Exercise directions —
Once the line containing "a slice out of the benchmark French model" is found in the records below, return it and each following line exactly, up to and including the line containing "result and the", and nothing else.
■ ■ ■
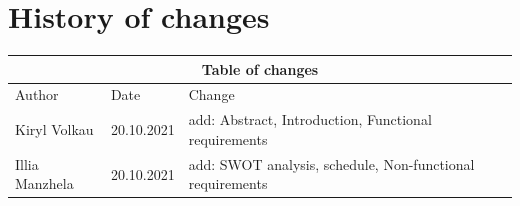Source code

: \documentclass[a4paper,11pt,twoside]{report}
\theoremstyle{definition}
\begin{document}
\null\thispagestyle{empty}\newpage








%
%
%
%
%
\chapter*{History of changes}
\begin{center}
  

\begin{tabular}{ |p{2.5cm}|p{2cm}|p{10cm}|  }
 	\hline
 	\multicolumn{3}{|c|}{Table of changes} \\
 	\hline
 	Author & Date & Change\\
 	\hline
 	Kiryl Volkau   & 20.10.2021    & add: Abstract, Introduction, Functional requirements \\
 	Illia Manzhela &  20.10.2021  & add: SWOT analysis, schedule, Non-functional requirements \\
 	\hline
\end{tabular}

\end{center}
\tableofcontents
\thispagestyle{empty}
\newpage %
\end{document}
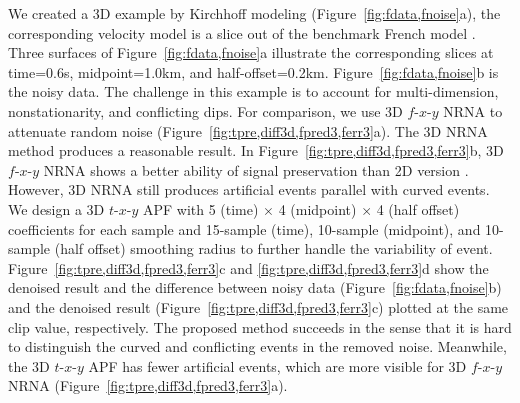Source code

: We created a 3D example by Kirchhoff modeling
(Figure~\ref{fig:fdata,fnoise}a), the corresponding velocity model is
a slice out of the benchmark French model
\cite[]{French74,Liu10c}. Three surfaces of
Figure~\ref{fig:fdata,fnoise}a illustrate the corresponding slices at
time=0.6s, midpoint=1.0km, and
half-offset=0.2km. Figure~\ref{fig:fdata,fnoise}b is the noisy
data. The challenge in this example is to account for multi-dimension,
nonstationarity, and conflicting dips. For comparison, we use 3D
$f$-$x$-$y$ NRNA \cite[]{Liu13} to attenuate random noise
({Figure~\ref{fig:tpre,diff3d,fpred3,ferr3}a}). The 3D NRNA method
produces a reasonable result. In
Figure~\ref{fig:tpre,diff3d,fpred3,ferr3}b, 3D $f$-$x$-$y$ NRNA shows
a better ability of signal preservation than 2D version
\cite[]{Liu12}. However, 3D NRNA still produces artificial events parallel
with curved events. We design a 3D $t$-$x$-$y$ APF with 5 (time)
$\times$ 4 (midpoint) $\times$ 4 (half offset) coefficients for each
sample and 15-sample (time), 10-sample (midpoint), and 10-sample (half
offset) smoothing radius to further handle the variability of
event. Figure~\ref{fig:tpre,diff3d,fpred3,ferr3}c and
\ref{fig:tpre,diff3d,fpred3,ferr3}d show the denoised result and the
difference between noisy data (Figure~\ref{fig:fdata,fnoise}b) and the
denoised result (Figure~\ref{fig:tpre,diff3d,fpred3,ferr3}c) plotted
at the same clip value, respectively. The proposed method succeeds in
the sense that it is hard to distinguish the curved and conflicting
events in the removed noise. Meanwhile, the 3D $t$-$x$-$y$ APF has
fewer artificial events, which are more visible for 3D $f$-$x$-$y$
NRNA (Figure~\ref{fig:tpre,diff3d,fpred3,ferr3}a).



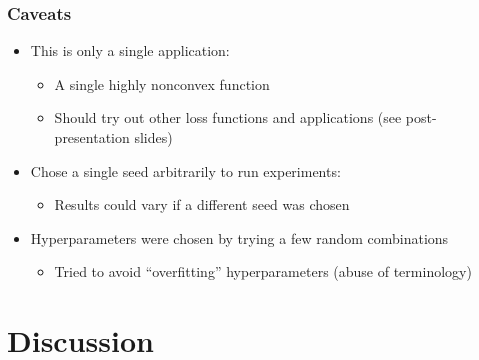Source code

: \documentclass{beamer}
\begin{document}
\begin{frame}
\frametitle{Caveats}
\begin{itemize}
  \item<1-> This is only a single application:
  \begin{itemize}
    \item<1-> A single highly nonconvex function
    \item<1-> Should try out other loss functions and applications (see post-presentation slides)
  \end{itemize}
  \item<2-> Chose a single seed arbitrarily to run experiments:
  \begin{itemize}
    \item<2-> Results could vary if a different seed was chosen
  \end{itemize}
  \item<3-> Hyperparameters were chosen by trying a few random combinations
  \begin{itemize}
    \item<3-> Tried to avoid ``overfitting'' hyperparameters (abuse of terminology)
  \end{itemize}
\end{itemize}
\end{frame}

\section{Discussion}
\end{document}
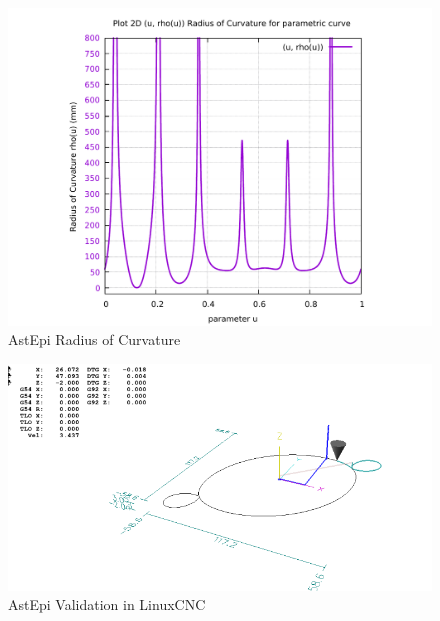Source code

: \begin{figure}
	\caption     {AstEpi Radius of Curvature}
	\label{02-img-AstEpi Radius of Curvature.pdf}
\includegraphics[width=1.00\textwidth]{Chap4/appendix/app-AstEpi/plots/02-img-AstEpi Radius of Curvature.pdf} 
\end{figure}	


\clearpage
\pagebreak

\begin{figure}
	\caption     {AstEpi Validation in LinuxCNC}
	\label{03-img-AstEpi-Validation-in-LinuxCNC.png}
\includegraphics[width=1.00\textwidth]{Chap4/appendix/app-AstEpi/plots/03-img-AstEpi-Validation-in-LinuxCNC.png}
\end{figure}


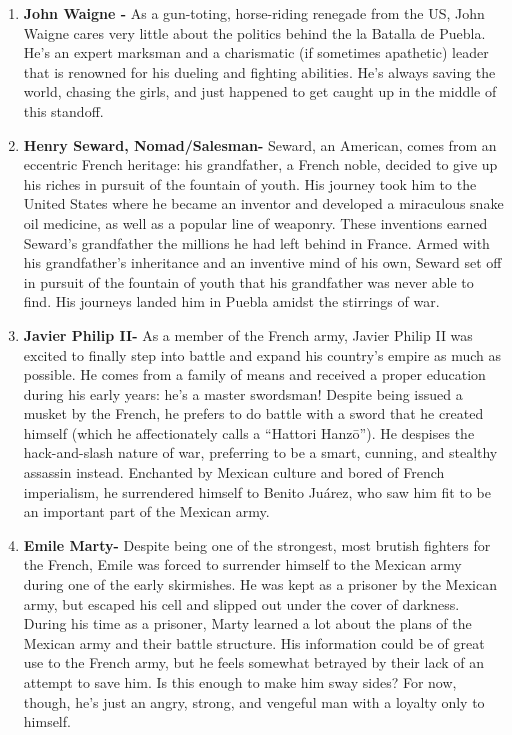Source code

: \documentclass[10pt, letterpaper]{article}
\begin{document}
\begin{enumerate}
\item
  
  \textbf{John Waigne -} As a gun-toting, horse-riding renegade from the
  US, John Waigne cares very little about the politics behind the la
  Batalla de Puebla. He's an expert marksman and a charismatic (if
  sometimes apathetic) leader that is renowned for his dueling and
  fighting abilities. He's always saving the world, chasing the girls,
  and just happened to get caught up in the middle of this standoff.
  
\item
  
  \textbf{Henry Seward, Nomad/Salesman-} Seward, an American, comes from
  an eccentric French heritage: his grandfather, a French noble, decided
  to give up his riches in pursuit of the fountain of youth. His journey
  took him to the United States where he became an inventor and
  developed a miraculous snake oil medicine, as well as a popular line
  of weaponry. These inventions earned Seward's grandfather the millions
  he had left behind in France. Armed with his grandfather's inheritance
  and an inventive mind of his own, Seward set off in pursuit of the
  fountain of youth that his grandfather was never able to find. His
  journeys landed him in Puebla amidst the stirrings of war.
  
\item
  
  \textbf{Javier Philip II-} As a member of the French army, Javier
  Philip II was excited to finally step into battle and expand his
  country's empire as much as possible. He comes from a family of means
  and received a proper education during his early years: he's a master
  swordsman! Despite being issued a musket by the French, he prefers to
  do battle with a sword that he created himself (which he
  affectionately calls a ``Hattori Hanzō''). He despises the
  hack-and-slash nature of war, preferring to be a smart, cunning, and
  stealthy assassin instead. Enchanted by Mexican culture and bored of
  French imperialism, he surrendered himself to Benito Juárez, who saw
  him fit to be an important part of the Mexican army.
  
\item
  
  \textbf{Emile Marty-} Despite being one of the strongest, most brutish
  fighters for the French, Emile was forced to surrender himself to the
  Mexican army during one of the early skirmishes. He was kept as a
  prisoner by the Mexican army, but escaped his cell and slipped out
  under the cover of darkness. During his time as a prisoner, Marty
  learned a lot about the plans of the Mexican army and their battle
  structure. His information could be of great use to the French army,
  but he feels somewhat betrayed by their lack of an attempt to save
  him. Is this enough to make him sway sides? For now, though, he's just
  an angry, strong, and vengeful man with a loyalty only to himself.
  

\end{enumerate}
\end{document}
■ ■ ■
Result —
a slice out of the benchmark French model
\cite[]{French74,Liu10c}. Three surfaces of
Figure~\ref{fig:fdata,fnoise}a illustrate the corresponding slices at
time=0.6s, midpoint=1.0km, and
half-offset=0.2km. Figure~\ref{fig:fdata,fnoise}b is the noisy
data. The challenge in this example is to account for multi-dimension,
nonstationarity, and conflicting dips. For comparison, we use 3D
$f$-$x$-$y$ NRNA \cite[]{Liu13} to attenuate random noise
({Figure~\ref{fig:tpre,diff3d,fpred3,ferr3}a}). The 3D NRNA method
produces a reasonable result. In
Figure~\ref{fig:tpre,diff3d,fpred3,ferr3}b, 3D $f$-$x$-$y$ NRNA shows
a better ability of signal preservation than 2D version
\cite[]{Liu12}. However, 3D NRNA still produces artificial events parallel
with curved events. We design a 3D $t$-$x$-$y$ APF with 5 (time)
$\times$ 4 (midpoint) $\times$ 4 (half offset) coefficients for each
sample and 15-sample (time), 10-sample (midpoint), and 10-sample (half
offset) smoothing radius to further handle the variability of
event. Figure~\ref{fig:tpre,diff3d,fpred3,ferr3}c and
\ref{fig:tpre,diff3d,fpred3,ferr3}d show the denoised result and the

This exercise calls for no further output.